From Silicon Labs: Using Wi-Fi for Low Power IoT Applications

Aug 28, 2019
 

Wi-Fi may not be the first wireless technology one thinks of when considering low power IoT applications, but it should be. In this Q&A, Silicon Labs’ senior product manager for Wi-Fi products Siddharth Sundar discusses Wi-Fi's advantages and challenges that developers should keep in mind when choosing the right approach to wireless IoT.

Wi-Fi End Devices

What are the advantages to using Wi-Fi in low power IoT applications?

Being a widely deployed protocol with approximately 13 billion deployed devices means that Wi-Fi connectivity is available in most home and commercial/office environments. This avoids the need for a gateway and lets devices be cloud connected without needing new infrastructure. Wi-Fi is also highly interoperable, so you can have confidence that your devices will connect to most Wi-Fi networks out there.
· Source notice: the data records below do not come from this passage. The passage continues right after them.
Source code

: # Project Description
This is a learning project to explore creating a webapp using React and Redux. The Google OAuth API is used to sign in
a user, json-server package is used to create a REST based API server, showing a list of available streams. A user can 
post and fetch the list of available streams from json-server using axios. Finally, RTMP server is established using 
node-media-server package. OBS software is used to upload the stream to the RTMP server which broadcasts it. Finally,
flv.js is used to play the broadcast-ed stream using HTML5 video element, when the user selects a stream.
The higher data rates and range offered by Wi-Fi also enable a wider range of applications.

How does Wi-Fi compare to other IoT wireless communication protocols?

Wi-Fi has significantly higher data throughput than most other IoT wireless communication protocols – often 10-100x higher, allowing it to tackle higher throughput applications like audio and video. The broad deployment and range of Wi-Fi is also a significant benefit compared to many other protocols.

These benefits do come at a cost. Wi-Fi products typically have higher power consumption and higher implementation costs than IoT specific protocols like BLE and Zigbee, since the range and throughput offered by Wi-Fi demands higher design complexity. However, most of this design complexity can be managed through using pre-certified modules, and the cost and power consumption of Wi-Fi devices is decreasing to a point where it is competitive for many IoT applications.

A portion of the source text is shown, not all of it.